Description of the task: Please copy out every line in the entries that includes the word "your".
Top of Data records
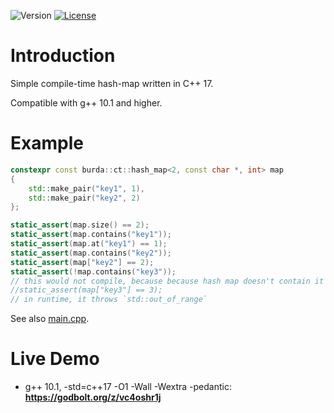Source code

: ![Version](https://img.shields.io/badge/C++17-blue.svg)
[![License](https://img.shields.io/badge/license-MIT_License-blue.svg?style=flat)](LICENSE)

# Introduction
Simple compile-time hash-map written in C++ 17.

Compatible with g++ 10.1 and higher.

# Example
```cpp
constexpr const burda::ct::hash_map<2, const char *, int> map
{
    std::make_pair("key1", 1),
    std::make_pair("key2", 2)
};

static_assert(map.size() == 2);
static_assert(map.contains("key1"));
static_assert(map.at("key1") == 1);
static_assert(map.contains("key2"));
static_assert(map["key2"] == 2);
static_assert(!map.contains("key3"));
// this would not compile, because because hash map doesn't contain it
//static_assert(map["key3"] == 3);
// in runtime, it throws `std::out_of_range`
```

See also [main.cpp](main.hpp).

# Live Demo
* g++ 10.1, -std=c++17 -O1 -Wall -Wextra -pedantic: **https://godbolt.org/z/vc4oshr1j**
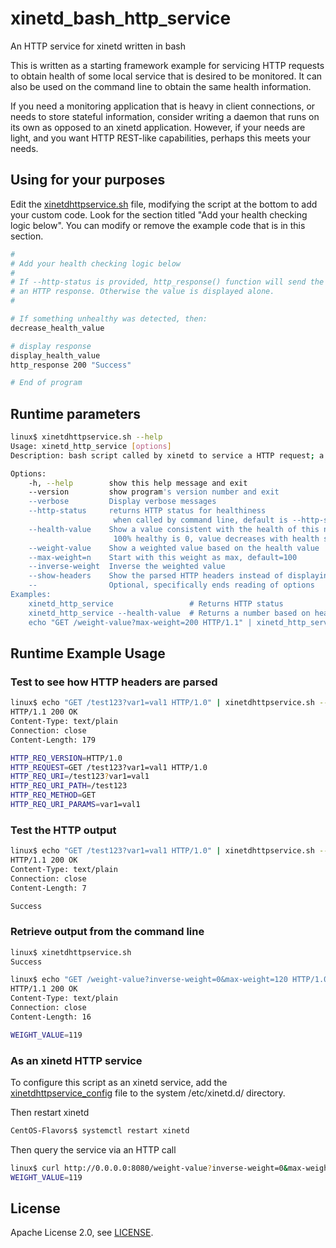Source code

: # xinetd_bash_http_service
An HTTP service for xinetd written in bash

This is written as a starting framework example for servicing HTTP requests to
obtain health of some local service that is desired to be monitored. It can
also be used on the command line to obtain the same health information.

If you need a monitoring application that is heavy in client connections, or
needs to store stateful information, consider writing a daemon that runs on its
own as opposed to an xinetd application. However, if your needs are light, and
you want HTTP REST-like capabilities, perhaps this meets your needs.


## Using for your purposes

Edit the [xinetdhttpservice.sh][] file, modifying the script at the bottom to
add your custom code. Look for the section titled "Add your health checking
logic below". You can modify or remove the example code that is in this
section.

```bash
#
# Add your health checking logic below
#
# If --http-status is provided, http_response() function will send the value in
# an HTTP response. Otherwise the value is displayed alone.
#

# If something unhealthy was detected, then:
decrease_health_value

# display response
display_health_value
http_response 200 "Success"

# End of program
```

[xinetdhttpservice.sh]: https://github.com/rglaue/xinetd_bash_http_service/blob/master/xinetdhttpservice.sh



## Runtime parameters

```bash
linux$ xinetdhttpservice.sh --help
Usage: xinetd_http_service [options]
Description: bash script called by xinetd to service a HTTP request; a farmework for reporting on health

Options:
    -h, --help        show this help message and exit
    --version         show program's version number and exit
    --verbose         Display verbose messages
    --http-status     returns HTTP status for healthiness
                       when called by command line, default is --http-status=0
    --health-value    Show a value consistent with the health of this node
                       100% healthy is 0, value decreases with health status
    --weight-value    Show a weighted value based on the health value
    --max-weight=n    Start with this weight as max, default=100
    --inverse-weight  Inverse the weighted value
    --show-headers    Show the parsed HTTP headers instead of displaying health
    --                Optional, specifically ends reading of options
Examples:
    xinetd_http_service                 # Returns HTTP status
    xinetd_http_service --health-value  # Returns a number based on healthiness
    echo "GET /weight-value?max-weight=200 HTTP/1.1" | xinetd_http_service
```


## Runtime Example Usage

### Test to see how HTTP headers are parsed

```bash
linux$ echo "GET /test123?var1=val1 HTTP/1.0" | xinetdhttpservice.sh --http-status --show-headers
HTTP/1.1 200 OK
Content-Type: text/plain
Connection: close
Content-Length: 179

HTTP_REQ_VERSION=HTTP/1.0
HTTP_REQUEST=GET /test123?var1=val1 HTTP/1.0
HTTP_REQ_URI=/test123?var1=val1
HTTP_REQ_URI_PATH=/test123
HTTP_REQ_METHOD=GET
HTTP_REQ_URI_PARAMS=var1=val1
```

### Test the HTTP output

```bash
linux$ echo "GET /test123?var1=val1 HTTP/1.0" | xinetdhttpservice.sh --http-status
HTTP/1.1 200 OK
Content-Type: text/plain
Connection: close
Content-Length: 7

Success
```

### Retrieve output from the command line

```bash
linux$ xinetdhttpservice.sh
Success
```

```bash
linux$ echo "GET /weight-value?inverse-weight=0&max-weight=120 HTTP/1.0" | xinetdhttpservice.sh
HTTP/1.1 200 OK
Content-Type: text/plain
Connection: close
Content-Length: 16

WEIGHT_VALUE=119
```

### As an xinetd HTTP service

To configure this script as an xinetd service, add the [xinetdhttpservice_config][]
file to the system /etc/xinetd.d/ directory.

Then restart xinetd
```bash
CentOS-Flavors$ systemctl restart xinetd
```

Then query the service via an HTTP call
```bash
linux$ curl http://0.0.0.0:8080/weight-value?inverse-weight=0&max-weight=120
WEIGHT_VALUE=119
```

[xinetdhttpservice_config]: https://github.com/rglaue/xinetd_bash_http_service/blob/master/xinetdhttpservice_config


## License

Apache License 2.0, see [LICENSE](https://github.com/prometheus/haproxy_exporter/blob/master/LICENSE).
Bottom of Data records
Answer area:
own as opposed to an xinetd application. However, if your needs are light, and
you want HTTP REST-like capabilities, perhaps this meets your needs.
## Using for your purposes
add your custom code. Look for the section titled "Add your health checking
# Add your health checking logic below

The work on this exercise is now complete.